All information about Covid-19 keeps changing rapidly, as we learn more about it (3/25/21).
There are 2 broad types of tests for SARS-CoV-2 (the new coronavirus which causes Covid-19): tests to see if you have the virus, and antibody tests to see if you’d had it in the past. Mostly, we do the first type, to see if someone is infected. It’s done by inserting an uncomfortable swab to the back of the nose, although there is some evidence that the front of the nose, which is much less uncomfortable, can work as well. Saliva tests may be available in the future. Home tests are beginning to become available, with the advantage of not needing expensive protective equipment. For hospitalized patients, specimens may be collected from the lungs.
The main test to detect virus is performed by Polymerase Chain Reaction (PCR), which is so sensitive it can find the tiniest bits of virus. Other methods use antigen tests, which require more virus to turn positive, but may be just as useful. Positive results are almost always accurate, but negative results may be false-negative, meaning that the person really does have the virus. This can occur because testing was done too early in the disease, the specimen collection wasn’t good enough, or simply because tests are not 100% accurate. False-negative PCR tests occur about 15% of the time. If a person has very suggestive symptoms but the test is negative, it should be repeated in 1-2 days (not less than 24 hrs.). Antigen tests are more likely to be false-negative.

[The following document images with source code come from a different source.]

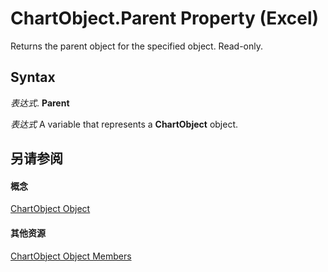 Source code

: 
# ChartObject.Parent Property (Excel)

Returns the parent object for the specified object. Read-only.


## Syntax

 _表达式_. **Parent**

 _表达式_ A variable that represents a **ChartObject** object.


## 另请参阅


#### 概念


[ChartObject Object](b546e6f2-7ac6-2dea-eba2-f98f68f3df65.md)
#### 其他资源


[ChartObject Object Members](http://msdn.microsoft.com/library/b53f82f3-1144-b471-cacc-28bbbc493eba%28Office.15%29.aspx)
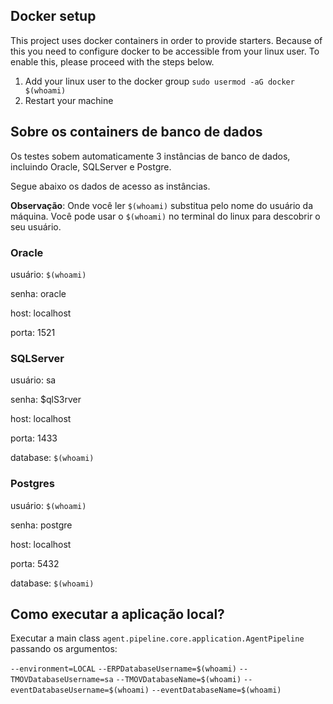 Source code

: ## Docker setup
This project uses docker containers in order to provide starters. 
Because of this you need to configure docker to be accessible from your linux user. To enable this, please proceed with the steps below.

1. Add your linux user to the docker group
`sudo usermod -aG docker $(whoami)`
2. Restart your machine

## Sobre os containers de banco de dados

Os testes sobem automaticamente 3 instâncias de banco de dados, incluindo Oracle, SQLServer e Postgre.

Segue abaixo os dados de acesso as instâncias. 

**Observação**: Onde você ler `$(whoami)` substitua pelo nome do usuário da máquina. Você pode usar o `$(whoami)` no terminal do linux para descobrir o seu usuário. 

### Oracle
usuário: `$(whoami)`

senha: oracle

host: localhost

porta: 1521

### SQLServer 
usuário: sa

senha: $qlS3rver

host: localhost

porta: 1433

database: `$(whoami)` 

### Postgres 
usuário: `$(whoami)`

senha: postgre

host: localhost

porta: 5432

database: `$(whoami)`

## Como executar a aplicação local?

Executar a main class `agent.pipeline.core.application.AgentPipeline` passando os argumentos:
 
`--environment=LOCAL`
`--ERPDatabaseUsername=$(whoami)`
`--TMOVDatabaseUsername=sa`
`--TMOVDatabaseName=$(whoami)`
`--eventDatabaseUsername=$(whoami)`
`--eventDatabaseName=$(whoami)` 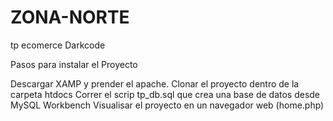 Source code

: # ZONA-NORTE
tp ecomerce Darkcode

Pasos para instalar el Proyecto

Descargar XAMP y prender el apache.
Clonar el proyecto dentro de la carpeta htdocs
Correr el scrip tp_db.sql que crea una base de datos desde MySQL Workbench
Visualisar el proyecto en un navegador web (home.php)

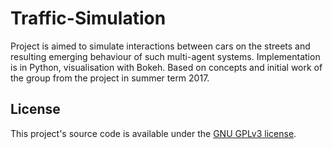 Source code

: # Traffic-Simulation

Project is aimed to simulate interactions between cars on the streets and resulting emerging behaviour of such multi-agent systems. 
Implementation is in Python, visualisation with Bokeh. Based on concepts and initial work of the group from the project in summer term 2017. 

## License
This project's source code is available under the [GNU GPLv3 license](LICENSE).
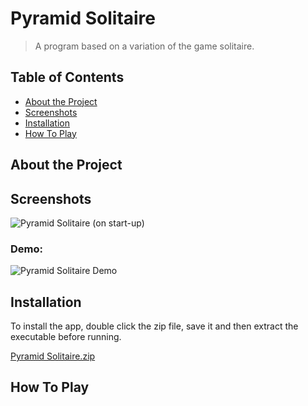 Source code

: # Pyramid Solitaire
> A program based on a variation of the game solitaire.

<!-- TABLE OF CONTENTS -->
## Table of Contents
* [About the Project](#about-the-project)
* [Screenshots](#screenshots)
* [Installation](#installation)
* [How To Play](#how-to-play)


<!-- ABOUT THE PROJECT -->
## About the Project


<!-- Screenshots -->
## Screenshots
![Pyramid Solitaire (on start-up)](https://user-images.githubusercontent.com/44094740/98413813-33105100-2072-11eb-852a-1222e945d6ea.png)

### Demo:
![Pyramid Solitaire Demo](https://user-images.githubusercontent.com/44094740/98415431-3527df00-2075-11eb-8c31-31d25e96e5c7.gif)


<!-- How to install the program -->
## Installation
To install the app, double click the zip file, save it and then extract the executable before running.

[Pyramid Solitaire.zip](https://github.com/Jamnic98/pyramid-solitaire/files/5503443/Pyramid.Solitaire.zip)


<!-- USAGE EXAMPLES -->
## How To Play
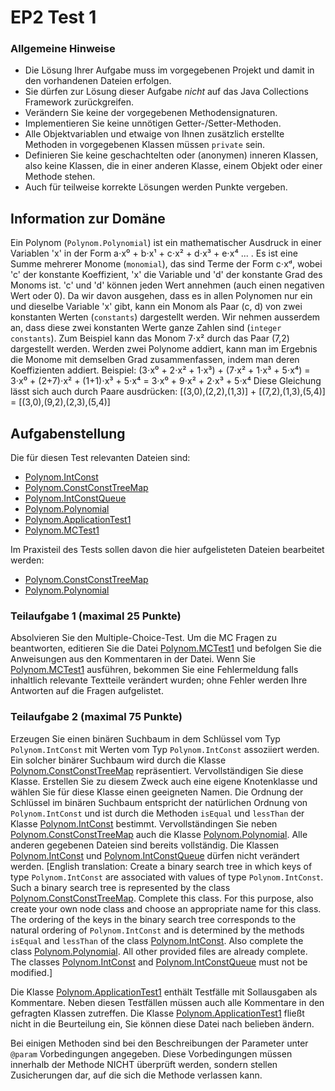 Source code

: # EP2 Test 1

### Allgemeine Hinweise

* Die Lösung Ihrer Aufgabe muss im vorgegebenen Projekt und damit in den vorhandenen Dateien
  erfolgen.
* Sie dürfen zur Lösung dieser Aufgabe *nicht* auf das Java Collections Framework zurückgreifen.
* Verändern Sie keine der vorgegebenen Methodensignaturen.
* Implementieren Sie keine unnötigen Getter-/Setter-Methoden.
* Alle Objektvariablen und etwaige von Ihnen zusätzlich erstellte Methoden in vorgegebenen
  Klassen müssen `private` sein.
* Definieren Sie keine geschachtelten oder (anonymen) inneren Klassen, also keine Klassen, die
  in einer anderen Klasse, einem Objekt oder einer Methode stehen.
* Auch für teilweise korrekte Lösungen werden Punkte vergeben.

## Information zur Domäne

Ein Polynom (`Polynom.Polynomial`) ist ein mathematischer Ausdruck in einer Variablen 'x' in der Form
a⋅x⁰ + b⋅x¹ + c⋅x² + d⋅x³ + e⋅x⁴ ... . Es ist eine Summe mehrerer Monome (`monomial`), das sind
Terme der Form c⋅xᵈ, wobei 'c' der konstante Koeffizient, 'x' die Variable und 'd' der
konstante Grad des Monoms ist. 'c' und 'd' können jeden Wert annehmen (auch einen negativen Wert
oder 0). Da wir davon ausgehen, dass es in allen Polynomen nur ein und dieselbe Variable 'x'
gibt, kann ein Monom als Paar (c, d) von zwei konstanten Werten (`constants`) dargestellt werden.
Wir nehmen ausserdem an, dass diese zwei konstanten Werte ganze Zahlen sind (`integer constants`).
Zum Beispiel kann das Monom 7⋅x² durch das Paar (7,2) dargestellt werden. Werden zwei Polynome
addiert, kann man im Ergebnis die Monome mit demselben Grad zusammenfassen, indem man deren
Koeffizienten addiert.
Beispiel:
(3⋅x⁰ + 2⋅x² + 1⋅x³) + (7⋅x² + 1⋅x³ + 5⋅x⁴) =
3⋅x⁰ + (2+7)⋅x² + (1+1)⋅x³ + 5⋅x⁴ = 3⋅x⁰ + 9⋅x² + 2⋅x³ + 5⋅x⁴
Diese Gleichung lässt sich auch durch Paare ausdrücken:
[(3,0),(2,2),(1,3)] + [(7,2),(1,3),(5,4)] = [(3,0),(9,2),(2,3),(5,4)]

## Aufgabenstellung

Die für diesen Test relevanten Dateien sind:

* [Polynom.IntConst](../src/IntConst.java)
* [Polynom.ConstConstTreeMap](../src/ConstConstTreeMap.java)
* [Polynom.IntConstQueue](../src/IntConstQueue.java)
* [Polynom.Polynomial](../src/Polynomial.java)
* [Polynom.ApplicationTest1](../src/ApplicationTest1.java)
* [Polynom.MCTest1](../src/MCTest1.java)

Im Praxisteil des Tests sollen davon die hier aufgelisteten Dateien bearbeitet werden:

* [Polynom.ConstConstTreeMap](../src/ConstConstTreeMap.java)
* [Polynom.Polynomial](../src/Polynomial.java)

### Teilaufgabe 1 (maximal 25 Punkte)

Absolvieren Sie den Multiple-Choice-Test. Um die MC Fragen zu beantworten, editieren Sie die
Datei [Polynom.MCTest1](../src/MCTest1.java) und befolgen Sie die Anweisungen aus den Kommentaren in der
Datei. Wenn Sie [Polynom.MCTest1](../src/MCTest1.java) ausführen, bekommen Sie eine Fehlermeldung falls
inhaltlich relevante Textteile verändert wurden; ohne Fehler werden Ihre Antworten auf die Fragen
aufgelistet.

### Teilaufgabe 2 (maximal 75 Punkte)

Erzeugen Sie einen binären Suchbaum in dem Schlüssel vom Typ `Polynom.IntConst` mit
Werten vom Typ `Polynom.IntConst` assoziiert werden. Ein solcher
binärer Suchbaum wird durch die Klasse [Polynom.ConstConstTreeMap](../src/ConstConstTreeMap.java)
repräsentiert. Vervollständigen Sie diese Klasse. Erstellen Sie zu diesem Zweck auch eine eigene
Knotenklasse und wählen Sie für diese Klasse einen geeigneten Namen. Die Ordnung der Schlüssel
im binären Suchbaum entspricht der natürlichen Ordnung von `Polynom.IntConst` und ist durch die Methoden
`isEqual` und `lessThan` der Klasse [Polynom.IntConst](../src/IntConst.java) bestimmt. Vervollständingen
Sie neben [Polynom.ConstConstTreeMap](../src/ConstConstTreeMap.java) auch die Klasse
[Polynom.Polynomial](../src/Polynomial.java).
Alle anderen gegebenen Dateien sind bereits vollständig. Die Klassen [Polynom.IntConst](../src/IntConst.java)
und [Polynom.IntConstQueue](../src/IntConstQueue.java) dürfen nicht verändert werden.
[English translation: Create a binary search tree in which keys of type `Polynom.IntConst` are associated
with values of type `Polynom.IntConst`. Such a binary search tree is represented by the class
[Polynom.ConstConstTreeMap](../src/ConstConstTreeMap.java). Complete this class. For this purpose, also
create your own node class and choose an appropriate name for this class. The ordering of the keys
in the binary search tree corresponds to the natural ordering of `Polynom.IntConst` and is determined by
the methods `isEqual` and `lessThan` of the class [Polynom.IntConst](../src/IntConst.java). Also complete
the class [Polynom.Polynomial](../src/Polynomial.java).
All other provided files are already complete. The classes [Polynom.IntConst](../src/IntConst.java)
and [Polynom.IntConstQueue](../src/IntConstQueue.java) must not be modified.]

Die Klasse [Polynom.ApplicationTest1](../src/ApplicationTest1.java) enthält Testfälle mit Sollausgaben als
Kommentare. Neben diesen Testfällen müssen auch alle Kommentare in den gefragten Klassen
zutreffen. Die Klasse [Polynom.ApplicationTest1](../src/ApplicationTest1.java) fließt nicht in die
Beurteilung ein, Sie können diese Datei nach belieben ändern.

Bei einigen Methoden sind bei den Beschreibungen der Parameter unter `@param` Vorbedingungen
angegeben. Diese Vorbedingungen müssen innerhalb der Methode NICHT überprüft werden, sondern
stellen Zusicherungen dar, auf die sich die Methode verlassen kann.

For a person with Covid, a negative test after 7-10 days or more from the beginning of illness means they are no longer contagious. A positive test, however, does not necessarily mean the person is still contagious, because PCR can detect dead viral particles which can’t spread disease. In technical terms, results should be reported in terms of a “Cycle Threshold” (“CT” value). The higher the CT, the more times they had to run the test to find virus, meaning the fewer viral particles around. CT values >34 may mean that the very few particles weren’t living; low CT values mean lots of virus. Unfortunately, labs usually don’t report this number (to the consternation of Clinicians).
If a person who has Covid then tests negative once, they should not get any more tests (unless a few months go by and they get new symptoms). Studies have shown that when you get over Covid, and a follow-up test is negative, a subsequent positive has simply found dead viral particles, which are meaningless. (However, some Covid mutations [variants] may enable active virus to remain longer; the CDC has not formally commented on this).
A big problem with Covid tests is that there is sometimes a long wait for results. Some tests give results in 15 minutes, others in hours. Some tests have had their accuracy studied more than others. But the bureaucratic process of some areas can cause delays of 1-2 weeks, due to staffing or whatever (it may be cheaper for some labs to perform the tests once a week, but they don’t tell you this). Covid is so new that there is no standardization to the way tests get done.
When should you get a Covid test? As soon as possible if you have symptoms like cough, fever, muscle aches, new loss of ability to smell. If a person has no symptoms but was exposed to someone with Covid, they could get tested a few days later. Being exposed is defined as having been less than six feet apart, inside without masks, for 15 min. in total. A person might also get tested if they were in a place for while where other people wound up testing positive. Nobody should ever get a Covid test “just to find out,” since negative today says nothing about tomorrow.
Antibody tests are not usually useful for individual patients, but they help epidemiologists track infection patterns. Antibody tests turn positive 2-3 weeks after illness, sometime remain positive, sometime don’t. The type of antibody detected is simply an indication of past illness; it does not mean immunity or protection from reinfection. There are various false-positives and false-negatives, making them much less useful for individual persons. It’s uncertain how or whether antibody tests will help a person who once had and recovered Covid know when to get the vaccine.